Se cumplen 50 años del álbum de debut del grupo que inventó el punk, aunque su éxito en la estética y en el mostrador de ‘merchandising’ fue mayor que en el escenario
El 23 de abril de 1976 se publicó el primer álbum, homónimo, de Ramones. Se grabó durante siete días en la octava planta del neoyorquino Radio City Music Hall, y costó 6.400 dólares de la época, una cifra ínfima en comparación a los altos presupuestos que se manejaban entonces en la industria discográfica. Su compañía, Sire, decidió extraer dos sencillos, Blitzkrieg Bop y I Wanna Be Your Boyfriend, pero ninguno de ellos consiguió entrar en la lista de ventas, ni tampoco el elepé.
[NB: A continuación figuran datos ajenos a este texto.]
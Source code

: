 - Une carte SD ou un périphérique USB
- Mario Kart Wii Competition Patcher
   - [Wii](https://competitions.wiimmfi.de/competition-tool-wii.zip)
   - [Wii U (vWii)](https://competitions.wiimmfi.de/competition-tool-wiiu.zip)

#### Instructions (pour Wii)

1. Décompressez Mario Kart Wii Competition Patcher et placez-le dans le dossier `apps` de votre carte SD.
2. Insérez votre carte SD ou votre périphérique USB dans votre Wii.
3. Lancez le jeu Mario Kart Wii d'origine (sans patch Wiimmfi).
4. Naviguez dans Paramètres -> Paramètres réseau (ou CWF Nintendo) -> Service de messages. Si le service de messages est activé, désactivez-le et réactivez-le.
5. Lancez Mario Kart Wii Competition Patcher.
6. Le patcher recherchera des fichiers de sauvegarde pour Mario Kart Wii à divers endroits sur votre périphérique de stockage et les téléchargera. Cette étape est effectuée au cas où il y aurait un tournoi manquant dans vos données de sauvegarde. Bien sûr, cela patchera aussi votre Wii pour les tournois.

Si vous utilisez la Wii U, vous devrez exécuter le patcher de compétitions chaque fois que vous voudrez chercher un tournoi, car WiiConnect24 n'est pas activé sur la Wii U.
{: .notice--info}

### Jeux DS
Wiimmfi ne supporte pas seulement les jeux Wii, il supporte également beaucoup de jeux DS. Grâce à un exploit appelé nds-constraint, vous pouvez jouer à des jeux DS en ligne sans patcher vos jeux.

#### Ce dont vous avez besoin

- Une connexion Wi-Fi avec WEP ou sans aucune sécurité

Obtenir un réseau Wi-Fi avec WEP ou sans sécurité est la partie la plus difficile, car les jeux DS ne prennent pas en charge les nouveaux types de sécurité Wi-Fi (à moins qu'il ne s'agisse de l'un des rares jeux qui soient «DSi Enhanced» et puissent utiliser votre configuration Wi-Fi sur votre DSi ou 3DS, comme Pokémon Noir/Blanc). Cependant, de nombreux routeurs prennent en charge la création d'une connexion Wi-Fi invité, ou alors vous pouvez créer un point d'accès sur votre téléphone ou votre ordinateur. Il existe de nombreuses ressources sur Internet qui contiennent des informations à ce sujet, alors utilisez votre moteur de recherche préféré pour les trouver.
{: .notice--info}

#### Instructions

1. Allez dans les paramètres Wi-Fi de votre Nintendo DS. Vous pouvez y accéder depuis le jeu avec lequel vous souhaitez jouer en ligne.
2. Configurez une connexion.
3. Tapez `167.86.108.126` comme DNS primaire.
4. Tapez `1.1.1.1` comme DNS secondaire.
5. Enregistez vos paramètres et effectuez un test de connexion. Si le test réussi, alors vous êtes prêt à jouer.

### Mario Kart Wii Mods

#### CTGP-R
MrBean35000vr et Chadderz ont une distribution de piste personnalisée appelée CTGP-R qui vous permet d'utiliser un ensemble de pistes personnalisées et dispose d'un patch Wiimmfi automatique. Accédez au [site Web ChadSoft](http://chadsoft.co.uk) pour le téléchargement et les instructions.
Sin embargo, se considera uno de los discos más influyentes de la historia de la música popular. Las palabras vertidas sobre su importancia cultural exceden con creces los 29 minutos y cuatro segundos en que se agota la escucha del que se considera el álbum que inventó el punk.
Jeffrey Hyman, John Cummings, Douglas Colvin y Tom Erdelyi tenían entonces entre 24 y 25 años, se habían conocido en el Instituto en Forest Hills, un barrio de clase media de la Gran Manzana en el que se sentían desclasados, fuera de lugar. El grupo fue, para ellos, la forma de construirse una nueva identidad, algo que hicieron literalmente. Se pusieron el apellido Ramone, como si todos ellos fueran hermanos, y los nombres de pila de, respectivamente, Joey, Johnny, Dee Dee y Tommy. También se uniformaron, cual superhéroes del lumpen: melenas desaliñadas, chupas de cuero negro sobre camisetas raídas que les quedaba pequeñas, blue jeans rotos y zapatillas deportivas, y se inmortalizaron posando de espaldas a un muro para crear una imagen icónica. Hoy día, ese retrato que cubrió la portada del disco (realizado por Roberta Bayley, fotógrafa de la revista Punk, en un callejón del Bowery, está en el MoMa, el Museo de Arte Moderno de Nueva York).